Given records:
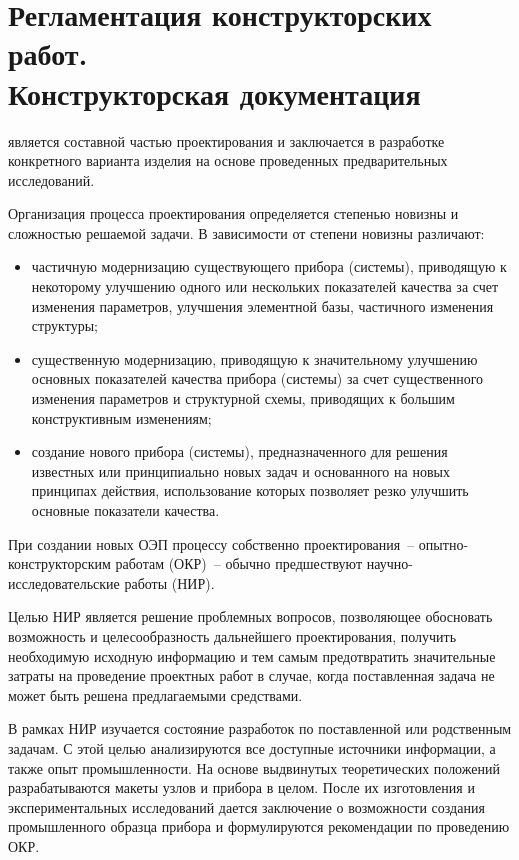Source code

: \chapter[Регламентация конструкторских работ.\break Конструкторская документация]{Регламентация конструкторских работ.\\ Конструкторская документация}

 является составной частью проектирования и заключается в разработке конкретного варианта изделия на основе проведенных предварительных исследований. 

Организация процесса проектирования определяется степенью новизны и сложностью решаемой задачи. В зависимости от степени новизны различают:
\begin{itemize}
	\item частичную модернизацию существующего прибора (системы), приводящую к некоторому улучшению одного или нескольких показателей качества за счет изменения параметров, улучшения элементной базы, частичного изменения структуры;
	\item существенную модернизацию, приводящую к значительному улучшению основных показателей качества прибора (системы) за счет существенного изменения параметров и структурной схемы, приводящих к большим конструктивным изменениям;
	\item создание нового прибора (системы), предназначенного для решения известных или принципиально новых задач и основанного на новых принципах действия, использование которых позволяет резко улучшить основные показатели качества.
\end{itemize}

При создании новых ОЭП процессу собственно проектирования~-- опытно-конструкторским работам (ОКР)~-- обычно предшествуют научно-исследовательские работы (НИР).

Целью НИР является решение проблемных вопросов, позволяющее обосновать возможность и целесообразность дальнейшего проектирования, получить необходимую исходную информацию и тем самым предотвратить значительные затраты на проведение проектных работ в случае, когда поставленная задача не может быть решена предлагаемыми средствами.

В рамках НИР изучается состояние разработок по поставленной или родственным задачам. С этой целью анализируются все доступные источники информации, а также опыт промышленности. На основе выдвинутых теоретических положений разрабатываются макеты узлов и прибора в целом. После их изготовления и экспериментальных исследований дается заключение о возможности создания промышленного образца прибора и формулируются рекомендации по проведению ОКР.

Work required: Scan the records for the word "улучшению", and copy each line where it is found.

Response to the exercise:
	\item частичную модернизацию существующего прибора (системы), приводящую к некоторому улучшению одного или нескольких показателей качества за счет изменения параметров, улучшения элементной базы, частичного изменения структуры;
	\item существенную модернизацию, приводящую к значительному улучшению основных показателей качества прибора (системы) за счет существенного изменения параметров и структурной схемы, приводящих к большим конструктивным изменениям;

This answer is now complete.